--- Listed records ---
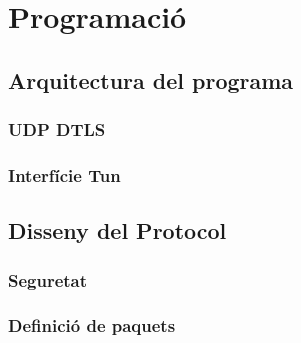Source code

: \chapter{Programació}
\section{Arquitectura del programa}
\subsection{UDP DTLS}
\subsection{Interfície Tun}
\section{Disseny del Protocol}
\subsection{Seguretat}
\subsection{Definició de paquets}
---
(Exercise prompt): Return the entries above in full and unchanged, omitting every image.

(Result for this exercise):
Source code

: \chapter{Programació}
\section{Arquitectura del programa}
\subsection{UDP DTLS}
\subsection{Interfície Tun}
\section{Disseny del Protocol}
\subsection{Seguretat}
\subsection{Definició de paquets}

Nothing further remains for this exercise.